ーーーーーーーーーーーーーーーーーーーーーーー
イザベル視点
「きゃーっ」
「にゃーっ」
「ワンッ」
「ウォンッ」
「みぃっ」
きゃーきゃーと、楽しそうに庭を駆け回るノアとぺーちゃん、ウチの番犬たちと子猫に、広大な庭を手入れ中の庭師たちも、メイドたちも注目し、頬を緩めている。
「の、ノア様……、カミラは、もぅ……ゼェ、げ、限界……ハァ、です……」
若干一名死にかけているけれど、概ね平和ですわ。
「でゅーく、なりゃ、こっちよ!」
ノアが滑り台の上から二匹を呼ぶと、滑り台の階段側へ前足をかけて尻尾を振るデュークと、滑る方へ即座に移動して、下で伏せをしてお尻を高く上げ、待ち構えまえているナラに笑ってしまった。

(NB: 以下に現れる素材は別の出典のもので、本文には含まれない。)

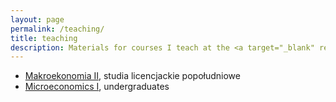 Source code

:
 ```yaml
---
layout: page
permalink: /teaching/
title: teaching
description: Materials for courses I teach at the <a target="_blank" rel="noopener noreferrer" href="http://www.sgh.waw.pl" title="SGH">SGH Warsaw School of Economics</a>.
---
```




<ul class="fa-ul">

<li>
  <i class="fas fa-book"></i> <a rel="noopener noreferrer" href="{{ '/teaching/makroekonomia2/' | prepend: site.baseurl | prepend: site.url }}">Makroekonomia II</a>, studia licencjackie popołudniowe
</li>

<li>
  <i class="fas fa-book"></i> <a rel="noopener noreferrer" href="{{ '/teaching/microeconomics1/' | prepend: site.baseurl | prepend: site.url }}">Microeconomics I</a>, undergraduates
</li>

</ul>


<!--
{% for project in site.teaching %}

{% if project.redirect %}
<div class="project">
    <div class="thumbnail">
        <a href="{{ project.redirect }}" target="_blank">
        {% if project.img %}
        <img class="thumbnail" src="{{ project.img | prepend: site.baseurl | prepend: site.url }}"/>
        {% else %}
        <div class="thumbnail blankbox"></div>
        {% endif %}    
        <span>
            <h1>{{ project.title }}</h1>
            <br/>
            <p>{{ project.description }}</p>
        </span>
        </a>
    </div>
</div>
{% else %}

<div class="project ">
    <div class="thumbnail">
        <a href="{{ project.url | prepend: site.baseurl | prepend: site.url }}">
        {% if project.img %}
        <img class="thumbnail" src="{{ project.img | prepend: site.baseurl | prepend: site.url }}"/>
        {% else %}
        <div class="thumbnail blankbox"></div>
        {% endif %}    
        <span>
            <h1>{{ project.title }}</h1>
            <br/>
            <p>{{ project.description }}</p>
        </span>
        </a>
    </div>
</div>

{% endif %}

{% endfor %}


<br/>

<br/><br/><br/><br/><br/><br/><br/><br/>



#### **winter semester 2018/2019**
<ul class="fa-ul">
<li>
<i class="fas fa-book"></i> Macroeconomics II (tutorials), BA, full-time studies (in Polish)
</li>
</ul>


#### **winter semester 2018/2019**
<ul class="fa-ul">
<li>
  <i class="fas fa-book"></i> Macroeconomics II (tutorials), BA, full-time studies (in Polish)     
</li>  
<li>
  <i class="fas fa-book"></i> Macroeconomics II (tutorials), BA, part-time studies (in Polish)
</li>
</ul>

#### **summer semester 2017/2018**

<ul class="fa-ul">
<li>
<i class="fas fa-book"></i> Microeconomics II (tutorials), BA, full-time studies (in English)
</li>
</ul>
-->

「なりゃ、しょこ、めっ、よ。わたち、すべれないのよ」
「くぅーん……」
ノアにめっされたナラは、少し後ろに下がり、尻尾をまたぶんぶんと振る。
賢いワンちゃんですわ。
「ワンッ」
するとこっちを見ろというように、デュークが吠えて階段をぴょんと上がったではないか! デュークに先を越されたぺーちゃんは、呆然とそれを見ている。後ろではマディソンが吹き出していた。
「でゅーく、いっちょ、すべりゅ?」
「ワンッ」
ポカンとして見ていたら、デュークが伏せをして、滑り台をシューッと滑っていくではないか。ノアもその後を追って、滑っていく。
「何かしら、この可愛らしい光景……」
「左様でございますね」
わたくしに日傘を差して、柔らかな表情をしながら応えるミランダは、眩しそうに目を細めていた。と、その時、
「失礼いたします」
マディソンに耳打ちをするメイドに、急な訪問客でも来たのかしら、と首を傾げる。
メイドが下がると、ぺーちゃんを抱っこし、こちらにやってきたマディソンが、真剣な顔で言ったのだ。
「……奥様、急なお客様の訪問があったようです」
「あら、どなたかしら?」
「それが、先日手紙を寄越された、ウィニー男爵領にある商人の同業組合の組合長だそうです。まだ返事をしていないにもかかわらず、やって来たそうで、門番が対応しておりますが、奥様に会うまでは帰らないと言って、門の前から動かないようです……」
ウィニー男爵領といえば、グランニッシュの最北端にある、未開拓の地が8割というあの……、確かにそこの組合から手紙をもらいましたけど、まだお返事が出来ていなかったのよね。